▶ Your instructions
Taking the data below, please print only the lines from the line holding "Attire Classifier is" to the line holding "please read the", inclusive, with pictures omitted.

▶ Exercise data

---

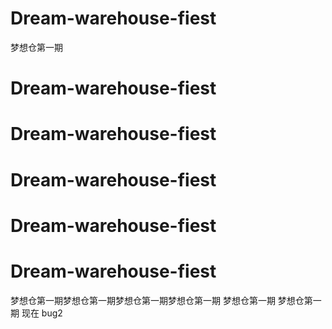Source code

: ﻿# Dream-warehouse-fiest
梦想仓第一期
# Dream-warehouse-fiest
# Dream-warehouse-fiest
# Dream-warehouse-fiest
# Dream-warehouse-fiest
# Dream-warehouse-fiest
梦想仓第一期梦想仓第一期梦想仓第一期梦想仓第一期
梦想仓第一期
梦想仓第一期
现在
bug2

---

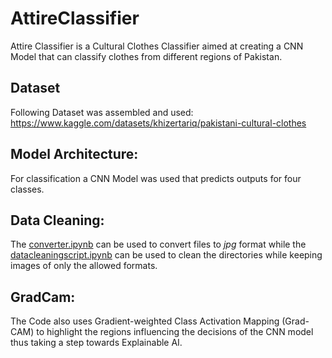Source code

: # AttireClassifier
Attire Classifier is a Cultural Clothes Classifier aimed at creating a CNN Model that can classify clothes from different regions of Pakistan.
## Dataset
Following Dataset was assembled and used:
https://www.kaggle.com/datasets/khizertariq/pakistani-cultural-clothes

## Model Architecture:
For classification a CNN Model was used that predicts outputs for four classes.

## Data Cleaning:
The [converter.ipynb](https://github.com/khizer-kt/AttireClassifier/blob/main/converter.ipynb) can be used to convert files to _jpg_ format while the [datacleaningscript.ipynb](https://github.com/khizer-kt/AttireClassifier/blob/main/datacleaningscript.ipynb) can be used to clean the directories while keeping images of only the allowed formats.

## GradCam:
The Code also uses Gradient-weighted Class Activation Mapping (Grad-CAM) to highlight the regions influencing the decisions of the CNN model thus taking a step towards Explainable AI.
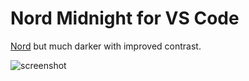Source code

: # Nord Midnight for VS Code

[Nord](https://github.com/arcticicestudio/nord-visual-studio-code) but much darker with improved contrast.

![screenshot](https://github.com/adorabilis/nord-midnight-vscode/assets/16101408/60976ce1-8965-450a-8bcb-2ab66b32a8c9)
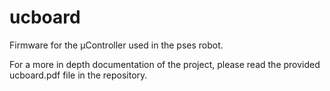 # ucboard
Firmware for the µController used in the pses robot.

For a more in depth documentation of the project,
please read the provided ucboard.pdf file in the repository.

---

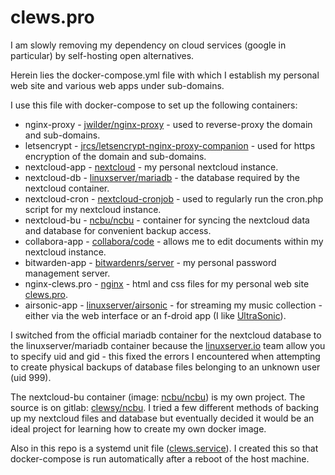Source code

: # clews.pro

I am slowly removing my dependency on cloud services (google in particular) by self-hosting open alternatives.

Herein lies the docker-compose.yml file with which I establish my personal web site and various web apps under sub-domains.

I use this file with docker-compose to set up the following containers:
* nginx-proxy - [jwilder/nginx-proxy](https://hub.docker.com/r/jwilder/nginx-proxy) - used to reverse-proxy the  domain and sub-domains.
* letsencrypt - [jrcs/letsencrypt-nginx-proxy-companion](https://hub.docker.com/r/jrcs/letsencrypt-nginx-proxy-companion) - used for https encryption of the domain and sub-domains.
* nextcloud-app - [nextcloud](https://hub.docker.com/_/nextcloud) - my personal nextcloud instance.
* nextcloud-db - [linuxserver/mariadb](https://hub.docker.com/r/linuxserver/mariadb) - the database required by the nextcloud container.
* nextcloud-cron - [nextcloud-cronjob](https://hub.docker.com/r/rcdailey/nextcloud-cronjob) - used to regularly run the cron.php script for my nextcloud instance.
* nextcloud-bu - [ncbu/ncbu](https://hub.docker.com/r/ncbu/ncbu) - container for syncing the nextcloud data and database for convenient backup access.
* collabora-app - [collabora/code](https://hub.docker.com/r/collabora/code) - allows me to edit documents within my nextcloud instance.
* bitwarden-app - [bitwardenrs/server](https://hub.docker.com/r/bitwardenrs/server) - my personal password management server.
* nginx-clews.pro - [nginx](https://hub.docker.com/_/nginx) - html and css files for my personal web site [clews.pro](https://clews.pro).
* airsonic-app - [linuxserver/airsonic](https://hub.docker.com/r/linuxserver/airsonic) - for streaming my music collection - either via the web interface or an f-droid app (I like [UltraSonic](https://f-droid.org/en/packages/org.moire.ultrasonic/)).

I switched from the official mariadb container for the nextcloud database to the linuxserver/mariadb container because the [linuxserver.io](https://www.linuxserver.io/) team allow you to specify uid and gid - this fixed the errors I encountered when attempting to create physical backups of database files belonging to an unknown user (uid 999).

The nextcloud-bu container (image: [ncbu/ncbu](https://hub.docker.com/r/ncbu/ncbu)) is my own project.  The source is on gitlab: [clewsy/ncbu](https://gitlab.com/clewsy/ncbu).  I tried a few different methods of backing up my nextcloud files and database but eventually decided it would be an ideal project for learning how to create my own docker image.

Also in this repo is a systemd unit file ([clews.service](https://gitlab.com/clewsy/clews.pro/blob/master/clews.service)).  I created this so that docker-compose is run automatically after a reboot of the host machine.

---

▶ Answer section
Attire Classifier is a Cultural Clothes Classifier aimed at creating a CNN Model that can classify clothes from different regions of Pakistan.
## Dataset
Following Dataset was assembled and used:
https://www.kaggle.com/datasets/khizertariq/pakistani-cultural-clothes

## Model Architecture:
For classification a CNN Model was used that predicts outputs for four classes.

## Data Cleaning:
The [converter.ipynb](https://github.com/khizer-kt/AttireClassifier/blob/main/converter.ipynb) can be used to convert files to _jpg_ format while the [datacleaningscript.ipynb](https://github.com/khizer-kt/AttireClassifier/blob/main/datacleaningscript.ipynb) can be used to clean the directories while keeping images of only the allowed formats.

## GradCam:
The Code also uses Gradient-weighted Class Activation Mapping (Grad-CAM) to highlight the regions influencing the decisions of the CNN model thus taking a step towards Explainable AI.
Source code

: # Nord Midnight for VS Code

[Nord](https://github.com/arcticicestudio/nord-visual-studio-code) but much darker with improved contrast.

![screenshot](https://github.com/adorabilis/nord-midnight-vscode/assets/16101408/60976ce1-8965-450a-8bcb-2ab66b32a8c9)
 # ucboard
Firmware for the µController used in the pses robot.

For a more in depth documentation of the project,
please read the provided ucboard.pdf file in the repository.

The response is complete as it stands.